Getting in shape – Body for Life

Back in late April we started the Body for Life program, a combination of a weight workout program, a specific cardio program and an eating plan, with a specific twelve week process. It took awhile to get up and running – we had to start from scratch to develop a two-week meal plan and recipes, a system for our cardio, and figure out how to set up a weight workout program at home.

By the end of April we had our eating plans and routines down pretty well, and by mid May we started our weight workouts. By late May we had combined our cardio program with the eating and weight workouts.

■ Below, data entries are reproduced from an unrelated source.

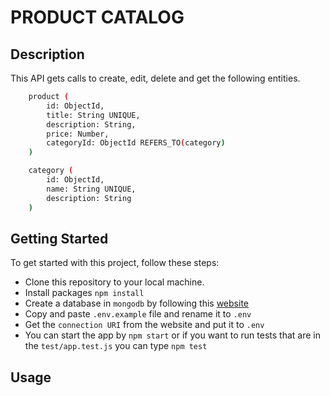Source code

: # PRODUCT CATALOG

## Description

This API gets calls to create, edit, delete and get the following entities.

```bash
    product (
        id: ObjectId,
        title: String UNIQUE,
        description: String,
        price: Number,
        categoryId: ObjectId REFERS_TO(category)
    )
```

```bash
    category (
        id: ObjectId,
        name: String UNIQUE,
        description: String
    )
```

## Getting Started

To get started with this project, follow these steps:

- Clone this repository to your local machine.
- Install packages `npm install`
- Create a database in `mongodb` by following this [website](mongodb.com)
- Copy and paste `.env.example` file and rename it to `.env`
- Get the `connection URI` from the website and put it to `.env`
- You can start the app by `npm start` or if you want to run tests that are in the `test/app.test.js` you can type `npm test`

## Usage
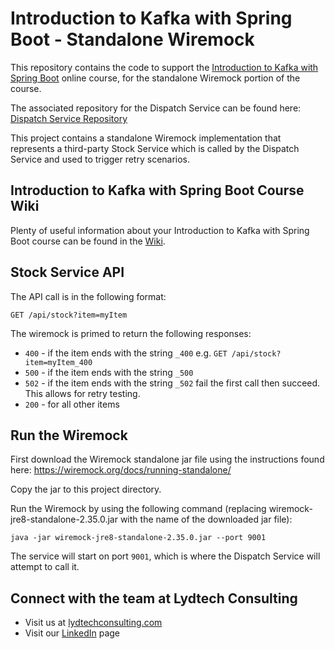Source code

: # Introduction to Kafka with Spring Boot - Standalone Wiremock

This repository contains the code to support the [Introduction to Kafka with Spring Boot](https://github.com/lydtechconsulting/introduction-to-kafka-wiremock.git) online course, for the standalone Wiremock portion of the course.

The associated repository for the Dispatch Service can be found here:  [Dispatch Service Repository](https://github.com/lydtechconsulting/introduction-to-kafka-with-spring-boot)

This project contains a standalone Wiremock implementation that represents a third-party Stock Service which is called by the Dispatch Service and used to trigger retry scenarios.

## Introduction to Kafka with Spring Boot Course Wiki
Plenty of useful information about your Introduction to Kafka with Spring Boot course can be found in the [Wiki](https://github.com/lydtechconsulting/introduction-to-kafka-with-spring-boot/wiki).

## Stock Service API

The API call is in the following format:

```
GET /api/stock?item=myItem
```

The wiremock is primed to return the following responses:

- `400` - if the item ends with the string `_400` e.g. `GET /api/stock?item=myItem_400`
- `500` - if the item ends with the string `_500`
- `502` - if the item ends with the string `_502` fail the first call then succeed. This allows for retry testing.
- `200` - for all other items

## Run the Wiremock

First download the Wiremock standalone jar file using the instructions found here:
https://wiremock.org/docs/running-standalone/

Copy the jar to this project directory.

Run the Wiremock by using the following command (replacing wiremock-jre8-standalone-2.35.0.jar with the name of the downloaded jar file): 
```
java -jar wiremock-jre8-standalone-2.35.0.jar --port 9001
```

The service will start on port `9001`, which is where the Dispatch Service will attempt to call it.

## Connect with the team at Lydtech Consulting
* Visit us at [lydtechconsulting.com](https://www.lydtechconsulting.com/)
* Visit our [LinkedIn](https://www.linkedin.com/company/lydtech-consulting) page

The original plan called for eating six meals a day, doing twenty minutes of cardio three days a week, and weight workouts three days a week, alternating upper and lower body.

We loved the six meals a day, but we couldn’t do the twenty minutes of cardio given that we normally ride two hours a day, three to four days a week, so we said sayonara to that part of the original plan. We also wanted to see faster progress, so we combined upper and lower body workouts into one longer workout, three days a week.

After several months of doing really well, our downsizing projects took over our lives with a vengeance. We continued with the eating plan, but by June we were down to two workouts a week, and by late July we had put them on hold. We continued intermittently with the bike rides, twice missing three weeks at a time, and missing other days each week when we were riding. We simply couldn’t put in the physical energy needed for our downsizing and everything else in our lives and continue with the bike rides and workouts.

We have gradually been finishing off all our projects and life has calmed down tremendously, so we’ve picked back up on the workouts and rides. For two weeks now we have completed three weight workouts a week, though we’ve decided to shorten them and just do upper body for the time being. We’ve also done three bike rides a week, and we’re on schedule for completing four rides this week. It feels truly wonderful.

We’re going to stick to this level of output till it feels easy, then we’ll add mileage to our bike rides, gradually adding lower body weight workouts. We’re also swimming several times a week, but it’s not too concentrated, though we get about twenty minutes of good exercise each time, doing laps and playing ball in the water.

Despite the fact that we haven’t had a textbook situation, our results have been wonderful.

Early on I bought a special measuring tape, Myotape, and a body fat measurement tool, Slimguide, both from Amazon. We’ve been very faithful about doing our measurements, every two weeks till we got so busy, then once a month. On Sunday mornings we go on our usual ride, come back and weigh ourselves using Tyler’s scales, then use our body measuring tape and body fat measurement tool to take down all the measurements we need. When the measuring is all done and recorded on our nifty Excel spreadsheet, we log on to http://www.linear-software.com/online.html, input the measurements, and calculate our current body fat.

Our results to date are more than enough to keep us going on our program till we leave on our trip. We feel better, we sleep better, we look better. For me the icing on the cake is that I’ve lost twenty-seven pounds, a total of twenty-two inches (including six inches on my waist), and six and a quarter percent in body fat. By Christmas or sooner I will have lost two full dress sizes. Chelsea’s lost over four percent body fat, over thirteen inches, and eleven pounds (though she needs to gain some back). Needless to say, we are delighted.